Filter the entries for the word "Cálculo". Copy each line in which it occurs.
--
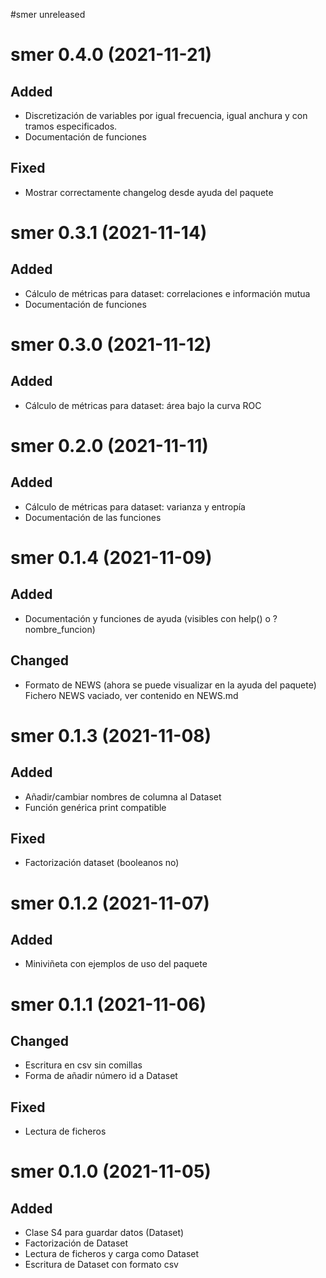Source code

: #smer unreleased

# smer 0.4.0 (2021-11-21)
## Added

- Discretización de variables por igual frecuencia, igual anchura y con tramos especificados.
- Documentación de funciones

## Fixed 

- Mostrar correctamente changelog desde ayuda del paquete


# smer 0.3.1 (2021-11-14)
## Added

- Cálculo de métricas para dataset: correlaciones e información mutua
- Documentación de funciones


# smer 0.3.0 (2021-11-12)
## Added

- Cálculo de métricas para dataset: área bajo la curva ROC


# smer 0.2.0 (2021-11-11)
## Added

- Cálculo de métricas para dataset: varianza y entropía
- Documentación de las funciones


# smer 0.1.4 (2021-11-09)
## Added

- Documentación y funciones de ayuda (visibles con help() o ?nombre_funcion)

## Changed

- Formato de NEWS (ahora se puede visualizar en la ayuda del paquete)
  Fichero NEWS vaciado, ver contenido en NEWS.md


# smer 0.1.3 (2021-11-08)
## Added

- Añadir/cambiar nombres de columna al Dataset
- Función genérica print compatible

## Fixed

- Factorización dataset (booleanos no)


# smer 0.1.2 (2021-11-07)
## Added

- Miniviñeta con ejemplos de uso del paquete


# smer 0.1.1 (2021-11-06)
## Changed

- Escritura en csv sin comillas
- Forma de añadir número id a Dataset

## Fixed

- Lectura de ficheros


# smer 0.1.0 (2021-11-05)
## Added

- Clase S4 para guardar datos (Dataset)
- Factorización de Dataset
- Lectura de ficheros y carga como Dataset
- Escritura de Dataset con formato csv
--
▶ _Answer for this exercise_
- Cálculo de métricas para dataset: correlaciones e información mutua
- Cálculo de métricas para dataset: área bajo la curva ROC
- Cálculo de métricas para dataset: varianza y entropía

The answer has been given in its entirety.